Data provided
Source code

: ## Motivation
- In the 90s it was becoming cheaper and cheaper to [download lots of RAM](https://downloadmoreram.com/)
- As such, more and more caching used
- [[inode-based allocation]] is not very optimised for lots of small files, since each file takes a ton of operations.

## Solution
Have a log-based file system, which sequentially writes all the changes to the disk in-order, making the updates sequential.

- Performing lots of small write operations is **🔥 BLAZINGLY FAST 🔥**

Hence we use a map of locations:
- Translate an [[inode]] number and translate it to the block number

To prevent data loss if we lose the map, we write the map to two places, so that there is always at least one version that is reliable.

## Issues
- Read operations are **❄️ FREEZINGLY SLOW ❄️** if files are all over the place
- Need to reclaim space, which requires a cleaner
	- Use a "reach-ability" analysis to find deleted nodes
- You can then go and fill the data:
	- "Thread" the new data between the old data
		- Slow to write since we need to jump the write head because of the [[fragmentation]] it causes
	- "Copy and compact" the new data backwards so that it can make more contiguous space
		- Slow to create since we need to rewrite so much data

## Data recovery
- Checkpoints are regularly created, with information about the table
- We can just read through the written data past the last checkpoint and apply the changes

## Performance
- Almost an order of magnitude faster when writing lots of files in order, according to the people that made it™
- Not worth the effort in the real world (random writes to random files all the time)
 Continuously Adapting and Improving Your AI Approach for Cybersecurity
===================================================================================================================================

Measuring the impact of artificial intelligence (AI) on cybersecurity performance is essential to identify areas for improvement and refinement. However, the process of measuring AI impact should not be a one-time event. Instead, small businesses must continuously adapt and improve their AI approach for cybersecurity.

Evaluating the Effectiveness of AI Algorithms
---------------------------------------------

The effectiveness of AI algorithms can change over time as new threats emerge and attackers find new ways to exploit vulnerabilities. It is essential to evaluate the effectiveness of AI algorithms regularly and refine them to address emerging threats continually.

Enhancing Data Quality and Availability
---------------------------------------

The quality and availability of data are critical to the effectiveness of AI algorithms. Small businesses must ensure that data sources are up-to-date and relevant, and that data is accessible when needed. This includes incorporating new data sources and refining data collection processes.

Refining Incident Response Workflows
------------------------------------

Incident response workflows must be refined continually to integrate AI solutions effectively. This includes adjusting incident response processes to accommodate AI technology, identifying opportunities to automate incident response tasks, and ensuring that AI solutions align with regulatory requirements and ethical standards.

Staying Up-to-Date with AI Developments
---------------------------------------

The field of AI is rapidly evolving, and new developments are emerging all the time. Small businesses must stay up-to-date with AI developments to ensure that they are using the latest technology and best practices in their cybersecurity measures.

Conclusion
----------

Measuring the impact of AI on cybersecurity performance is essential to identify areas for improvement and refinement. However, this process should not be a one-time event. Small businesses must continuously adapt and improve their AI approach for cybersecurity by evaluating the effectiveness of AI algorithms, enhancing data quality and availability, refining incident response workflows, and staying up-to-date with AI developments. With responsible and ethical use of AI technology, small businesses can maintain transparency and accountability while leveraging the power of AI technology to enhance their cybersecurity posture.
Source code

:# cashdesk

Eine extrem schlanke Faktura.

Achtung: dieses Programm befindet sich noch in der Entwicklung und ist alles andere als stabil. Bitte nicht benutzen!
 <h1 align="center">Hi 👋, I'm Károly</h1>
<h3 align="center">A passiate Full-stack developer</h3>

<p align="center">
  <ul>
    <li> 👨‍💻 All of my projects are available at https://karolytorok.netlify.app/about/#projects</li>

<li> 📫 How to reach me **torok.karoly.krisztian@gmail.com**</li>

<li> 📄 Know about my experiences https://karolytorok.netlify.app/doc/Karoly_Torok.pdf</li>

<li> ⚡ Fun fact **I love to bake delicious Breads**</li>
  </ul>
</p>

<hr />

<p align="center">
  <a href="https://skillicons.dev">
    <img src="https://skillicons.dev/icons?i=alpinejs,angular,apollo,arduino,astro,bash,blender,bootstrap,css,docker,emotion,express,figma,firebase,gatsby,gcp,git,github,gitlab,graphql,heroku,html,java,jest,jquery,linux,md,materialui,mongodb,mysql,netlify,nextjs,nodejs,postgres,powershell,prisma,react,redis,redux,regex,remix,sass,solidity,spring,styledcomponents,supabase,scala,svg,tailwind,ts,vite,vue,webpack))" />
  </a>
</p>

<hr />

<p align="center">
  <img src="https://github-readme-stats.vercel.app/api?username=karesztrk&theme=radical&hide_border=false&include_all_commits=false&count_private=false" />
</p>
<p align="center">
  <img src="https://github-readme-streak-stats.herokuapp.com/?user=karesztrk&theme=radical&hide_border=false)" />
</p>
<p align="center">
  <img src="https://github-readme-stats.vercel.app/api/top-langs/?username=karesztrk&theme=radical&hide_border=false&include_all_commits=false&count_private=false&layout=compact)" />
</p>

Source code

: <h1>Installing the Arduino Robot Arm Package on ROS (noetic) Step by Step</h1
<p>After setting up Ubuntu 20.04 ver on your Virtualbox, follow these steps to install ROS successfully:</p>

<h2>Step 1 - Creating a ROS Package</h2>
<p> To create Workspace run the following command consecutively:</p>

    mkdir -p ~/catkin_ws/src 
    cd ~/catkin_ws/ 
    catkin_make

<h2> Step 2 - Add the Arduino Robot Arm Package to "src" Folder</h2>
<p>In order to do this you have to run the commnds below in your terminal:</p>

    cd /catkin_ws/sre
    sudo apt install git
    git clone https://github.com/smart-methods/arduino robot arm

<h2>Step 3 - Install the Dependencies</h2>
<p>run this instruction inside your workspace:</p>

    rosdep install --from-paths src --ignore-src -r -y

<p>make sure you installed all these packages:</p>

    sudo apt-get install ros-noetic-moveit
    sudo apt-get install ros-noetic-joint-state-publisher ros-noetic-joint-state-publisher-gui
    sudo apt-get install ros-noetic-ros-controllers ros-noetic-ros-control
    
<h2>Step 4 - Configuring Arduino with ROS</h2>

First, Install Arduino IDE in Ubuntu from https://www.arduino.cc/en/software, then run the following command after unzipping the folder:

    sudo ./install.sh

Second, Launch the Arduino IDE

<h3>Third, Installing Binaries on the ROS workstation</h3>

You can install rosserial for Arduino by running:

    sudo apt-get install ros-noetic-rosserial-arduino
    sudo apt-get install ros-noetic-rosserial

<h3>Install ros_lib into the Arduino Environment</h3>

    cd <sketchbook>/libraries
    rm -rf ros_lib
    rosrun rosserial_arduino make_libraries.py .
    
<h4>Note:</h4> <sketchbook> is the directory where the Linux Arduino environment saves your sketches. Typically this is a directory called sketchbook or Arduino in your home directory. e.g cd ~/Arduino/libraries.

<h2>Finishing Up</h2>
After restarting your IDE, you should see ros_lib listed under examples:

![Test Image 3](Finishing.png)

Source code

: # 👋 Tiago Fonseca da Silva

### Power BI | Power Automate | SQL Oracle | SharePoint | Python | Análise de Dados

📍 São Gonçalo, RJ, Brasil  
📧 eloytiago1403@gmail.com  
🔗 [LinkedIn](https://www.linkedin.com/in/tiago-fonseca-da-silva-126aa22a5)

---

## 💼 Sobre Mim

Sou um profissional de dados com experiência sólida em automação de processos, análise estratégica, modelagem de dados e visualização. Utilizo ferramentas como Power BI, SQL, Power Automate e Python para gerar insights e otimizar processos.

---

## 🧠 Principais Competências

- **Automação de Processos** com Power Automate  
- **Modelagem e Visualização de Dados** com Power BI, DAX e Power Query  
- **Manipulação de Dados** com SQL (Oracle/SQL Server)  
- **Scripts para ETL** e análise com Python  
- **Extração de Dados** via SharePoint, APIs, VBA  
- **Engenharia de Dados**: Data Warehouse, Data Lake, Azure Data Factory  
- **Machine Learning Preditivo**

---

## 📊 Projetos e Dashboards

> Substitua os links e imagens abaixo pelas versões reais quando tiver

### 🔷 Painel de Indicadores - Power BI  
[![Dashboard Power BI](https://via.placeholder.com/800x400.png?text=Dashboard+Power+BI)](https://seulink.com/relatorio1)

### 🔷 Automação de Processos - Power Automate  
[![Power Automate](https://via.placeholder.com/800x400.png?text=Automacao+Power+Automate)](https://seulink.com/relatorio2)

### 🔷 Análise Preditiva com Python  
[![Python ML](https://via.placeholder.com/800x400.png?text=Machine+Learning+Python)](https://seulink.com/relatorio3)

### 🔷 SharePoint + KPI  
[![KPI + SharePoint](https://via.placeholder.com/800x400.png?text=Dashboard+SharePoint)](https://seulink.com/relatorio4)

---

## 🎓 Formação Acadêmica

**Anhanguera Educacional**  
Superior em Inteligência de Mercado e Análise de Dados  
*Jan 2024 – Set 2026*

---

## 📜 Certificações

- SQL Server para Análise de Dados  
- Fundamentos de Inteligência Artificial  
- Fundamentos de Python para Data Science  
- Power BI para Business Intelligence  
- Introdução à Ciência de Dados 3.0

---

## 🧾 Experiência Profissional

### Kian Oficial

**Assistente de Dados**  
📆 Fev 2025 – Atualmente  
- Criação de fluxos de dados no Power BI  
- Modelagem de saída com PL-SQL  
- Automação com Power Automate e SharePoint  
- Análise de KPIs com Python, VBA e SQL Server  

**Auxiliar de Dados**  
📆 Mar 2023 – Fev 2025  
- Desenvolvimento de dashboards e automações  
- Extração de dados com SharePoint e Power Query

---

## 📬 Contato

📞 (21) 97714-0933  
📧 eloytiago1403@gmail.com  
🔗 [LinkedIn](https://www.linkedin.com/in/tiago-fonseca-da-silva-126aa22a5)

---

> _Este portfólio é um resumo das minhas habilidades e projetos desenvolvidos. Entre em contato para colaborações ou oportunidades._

What you are asked to do
Look above for the line holding "<p>make sure you" and the line holding "- **Automação de", then output exactly those two lines and every line between them, nothing more.

Answer box
<p>make sure you installed all these packages:</p>

    sudo apt-get install ros-noetic-moveit
    sudo apt-get install ros-noetic-joint-state-publisher ros-noetic-joint-state-publisher-gui
    sudo apt-get install ros-noetic-ros-controllers ros-noetic-ros-control
    
<h2>Step 4 - Configuring Arduino with ROS</h2>

First, Install Arduino IDE in Ubuntu from https://www.arduino.cc/en/software, then run the following command after unzipping the folder:

    sudo ./install.sh

Second, Launch the Arduino IDE

<h3>Third, Installing Binaries on the ROS workstation</h3>

You can install rosserial for Arduino by running:

    sudo apt-get install ros-noetic-rosserial-arduino
    sudo apt-get install ros-noetic-rosserial

<h3>Install ros_lib into the Arduino Environment</h3>

    cd <sketchbook>/libraries
    rm -rf ros_lib
    rosrun rosserial_arduino make_libraries.py .
    
<h4>Note:</h4> <sketchbook> is the directory where the Linux Arduino environment saves your sketches. Typically this is a directory called sketchbook or Arduino in your home directory. e.g cd ~/Arduino/libraries.

<h2>Finishing Up</h2>
After restarting your IDE, you should see ros_lib listed under examples:

![Test Image 3](Finishing.png)

Source code

: # 👋 Tiago Fonseca da Silva

### Power BI | Power Automate | SQL Oracle | SharePoint | Python | Análise de Dados

📍 São Gonçalo, RJ, Brasil  
📧 eloytiago1403@gmail.com  
🔗 [LinkedIn](https://www.linkedin.com/in/tiago-fonseca-da-silva-126aa22a5)

---

## 💼 Sobre Mim

Sou um profissional de dados com experiência sólida em automação de processos, análise estratégica, modelagem de dados e visualização. Utilizo ferramentas como Power BI, SQL, Power Automate e Python para gerar insights e otimizar processos.

---

## 🧠 Principais Competências

- **Automação de Processos** com Power Automate  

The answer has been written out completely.